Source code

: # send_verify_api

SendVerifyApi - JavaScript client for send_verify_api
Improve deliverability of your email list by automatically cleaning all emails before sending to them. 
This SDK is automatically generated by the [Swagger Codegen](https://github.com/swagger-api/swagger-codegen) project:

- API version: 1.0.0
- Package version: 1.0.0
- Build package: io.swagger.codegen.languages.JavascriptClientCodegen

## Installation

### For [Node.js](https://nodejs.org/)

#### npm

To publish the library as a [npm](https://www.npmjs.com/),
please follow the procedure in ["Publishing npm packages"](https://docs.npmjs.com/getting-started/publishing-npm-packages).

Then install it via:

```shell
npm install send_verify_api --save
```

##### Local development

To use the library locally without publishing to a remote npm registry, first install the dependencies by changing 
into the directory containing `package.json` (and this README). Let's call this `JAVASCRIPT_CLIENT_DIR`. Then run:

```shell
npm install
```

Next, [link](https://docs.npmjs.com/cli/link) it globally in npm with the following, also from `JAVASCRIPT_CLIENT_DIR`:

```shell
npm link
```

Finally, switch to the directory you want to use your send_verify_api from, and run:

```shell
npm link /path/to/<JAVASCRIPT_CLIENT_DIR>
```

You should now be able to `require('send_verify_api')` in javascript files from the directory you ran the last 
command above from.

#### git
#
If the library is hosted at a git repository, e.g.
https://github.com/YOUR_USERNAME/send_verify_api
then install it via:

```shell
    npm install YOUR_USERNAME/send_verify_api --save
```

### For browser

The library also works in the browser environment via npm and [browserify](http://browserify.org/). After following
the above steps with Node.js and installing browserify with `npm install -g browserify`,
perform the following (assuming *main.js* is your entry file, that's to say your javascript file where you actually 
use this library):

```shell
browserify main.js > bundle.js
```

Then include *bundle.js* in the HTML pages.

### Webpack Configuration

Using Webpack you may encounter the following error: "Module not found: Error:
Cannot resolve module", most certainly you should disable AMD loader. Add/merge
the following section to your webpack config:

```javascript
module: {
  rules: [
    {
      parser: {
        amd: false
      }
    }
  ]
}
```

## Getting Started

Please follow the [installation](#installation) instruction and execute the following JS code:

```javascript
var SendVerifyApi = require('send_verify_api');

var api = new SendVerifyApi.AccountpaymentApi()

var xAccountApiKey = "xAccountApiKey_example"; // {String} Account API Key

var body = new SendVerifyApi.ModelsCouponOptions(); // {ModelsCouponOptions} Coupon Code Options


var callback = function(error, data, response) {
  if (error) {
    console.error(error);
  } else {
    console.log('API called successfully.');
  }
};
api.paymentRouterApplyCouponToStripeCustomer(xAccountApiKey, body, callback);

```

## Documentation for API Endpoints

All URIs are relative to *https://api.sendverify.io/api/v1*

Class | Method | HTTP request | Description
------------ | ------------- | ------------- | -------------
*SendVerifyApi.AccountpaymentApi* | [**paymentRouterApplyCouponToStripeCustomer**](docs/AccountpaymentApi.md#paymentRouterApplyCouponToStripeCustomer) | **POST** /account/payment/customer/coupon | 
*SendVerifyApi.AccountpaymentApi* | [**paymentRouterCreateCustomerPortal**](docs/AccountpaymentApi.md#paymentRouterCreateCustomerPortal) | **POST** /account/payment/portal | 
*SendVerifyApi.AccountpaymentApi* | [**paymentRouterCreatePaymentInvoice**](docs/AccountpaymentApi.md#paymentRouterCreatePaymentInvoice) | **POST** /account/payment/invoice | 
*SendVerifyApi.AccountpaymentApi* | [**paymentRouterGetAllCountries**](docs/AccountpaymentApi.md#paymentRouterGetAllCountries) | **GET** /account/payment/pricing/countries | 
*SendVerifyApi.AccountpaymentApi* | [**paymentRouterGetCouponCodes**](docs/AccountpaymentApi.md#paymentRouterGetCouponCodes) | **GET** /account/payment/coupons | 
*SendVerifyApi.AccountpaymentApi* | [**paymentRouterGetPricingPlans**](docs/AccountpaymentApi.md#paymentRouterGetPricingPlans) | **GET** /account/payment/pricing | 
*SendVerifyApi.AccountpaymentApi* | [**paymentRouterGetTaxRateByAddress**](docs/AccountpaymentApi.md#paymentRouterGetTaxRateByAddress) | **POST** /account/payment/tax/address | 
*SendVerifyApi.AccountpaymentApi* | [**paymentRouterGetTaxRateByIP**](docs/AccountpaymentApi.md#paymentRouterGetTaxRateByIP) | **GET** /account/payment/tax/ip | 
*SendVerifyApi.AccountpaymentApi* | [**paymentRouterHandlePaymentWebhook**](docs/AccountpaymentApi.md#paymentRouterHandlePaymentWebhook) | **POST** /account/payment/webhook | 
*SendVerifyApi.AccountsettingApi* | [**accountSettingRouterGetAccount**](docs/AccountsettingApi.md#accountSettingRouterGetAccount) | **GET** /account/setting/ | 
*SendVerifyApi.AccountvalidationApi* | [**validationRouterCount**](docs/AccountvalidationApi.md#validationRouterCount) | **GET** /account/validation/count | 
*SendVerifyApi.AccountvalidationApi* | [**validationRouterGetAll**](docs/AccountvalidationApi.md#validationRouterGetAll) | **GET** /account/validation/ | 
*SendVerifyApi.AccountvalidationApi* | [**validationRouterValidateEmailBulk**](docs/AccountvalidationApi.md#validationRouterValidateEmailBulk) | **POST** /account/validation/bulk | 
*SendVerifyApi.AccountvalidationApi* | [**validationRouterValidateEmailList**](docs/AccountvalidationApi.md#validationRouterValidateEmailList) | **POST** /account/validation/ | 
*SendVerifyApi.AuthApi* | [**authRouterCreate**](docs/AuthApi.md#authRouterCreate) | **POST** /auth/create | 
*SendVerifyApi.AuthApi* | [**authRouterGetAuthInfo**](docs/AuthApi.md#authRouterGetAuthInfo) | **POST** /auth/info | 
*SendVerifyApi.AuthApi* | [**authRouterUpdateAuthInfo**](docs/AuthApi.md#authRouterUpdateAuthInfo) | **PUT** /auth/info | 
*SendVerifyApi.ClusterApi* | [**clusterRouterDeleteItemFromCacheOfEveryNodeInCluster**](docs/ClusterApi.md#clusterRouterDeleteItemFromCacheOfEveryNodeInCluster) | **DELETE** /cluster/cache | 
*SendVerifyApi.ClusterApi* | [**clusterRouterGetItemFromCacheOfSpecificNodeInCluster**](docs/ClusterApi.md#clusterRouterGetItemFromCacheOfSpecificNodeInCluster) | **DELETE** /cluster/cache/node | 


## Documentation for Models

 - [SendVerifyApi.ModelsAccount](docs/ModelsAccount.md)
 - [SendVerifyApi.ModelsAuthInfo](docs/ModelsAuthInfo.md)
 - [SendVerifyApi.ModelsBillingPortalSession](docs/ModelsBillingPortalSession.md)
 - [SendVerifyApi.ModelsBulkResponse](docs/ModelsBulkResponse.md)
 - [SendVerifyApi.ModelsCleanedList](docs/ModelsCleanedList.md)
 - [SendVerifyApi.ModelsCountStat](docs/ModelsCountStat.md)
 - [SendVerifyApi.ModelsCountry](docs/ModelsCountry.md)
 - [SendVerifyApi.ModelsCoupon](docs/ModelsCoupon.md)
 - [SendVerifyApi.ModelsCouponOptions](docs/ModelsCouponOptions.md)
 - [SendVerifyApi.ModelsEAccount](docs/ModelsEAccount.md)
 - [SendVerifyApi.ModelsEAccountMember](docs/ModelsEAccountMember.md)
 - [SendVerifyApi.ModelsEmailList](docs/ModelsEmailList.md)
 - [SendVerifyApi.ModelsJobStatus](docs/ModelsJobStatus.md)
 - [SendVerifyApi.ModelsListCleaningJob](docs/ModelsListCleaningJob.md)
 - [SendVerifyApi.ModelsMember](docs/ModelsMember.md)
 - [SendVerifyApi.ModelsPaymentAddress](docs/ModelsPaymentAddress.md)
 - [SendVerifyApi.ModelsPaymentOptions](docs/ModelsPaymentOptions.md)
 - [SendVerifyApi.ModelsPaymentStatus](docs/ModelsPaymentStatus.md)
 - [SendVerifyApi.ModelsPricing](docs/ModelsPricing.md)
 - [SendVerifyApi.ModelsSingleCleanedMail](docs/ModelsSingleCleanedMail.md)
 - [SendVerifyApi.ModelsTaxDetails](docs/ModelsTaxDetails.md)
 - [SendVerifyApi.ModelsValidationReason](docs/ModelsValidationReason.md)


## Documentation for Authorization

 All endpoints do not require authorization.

● **The problem**
Among the entries above, which lines include "https"? List them all.

● **Response area**
This SDK is automatically generated by the [Swagger Codegen](https://github.com/swagger-api/swagger-codegen) project:
### For [Node.js](https://nodejs.org/)
To publish the library as a [npm](https://www.npmjs.com/),
please follow the procedure in ["Publishing npm packages"](https://docs.npmjs.com/getting-started/publishing-npm-packages).
Next, [link](https://docs.npmjs.com/cli/link) it globally in npm with the following, also from `JAVASCRIPT_CLIENT_DIR`:
https://github.com/YOUR_USERNAME/send_verify_api
All URIs are relative to *https://api.sendverify.io/api/v1*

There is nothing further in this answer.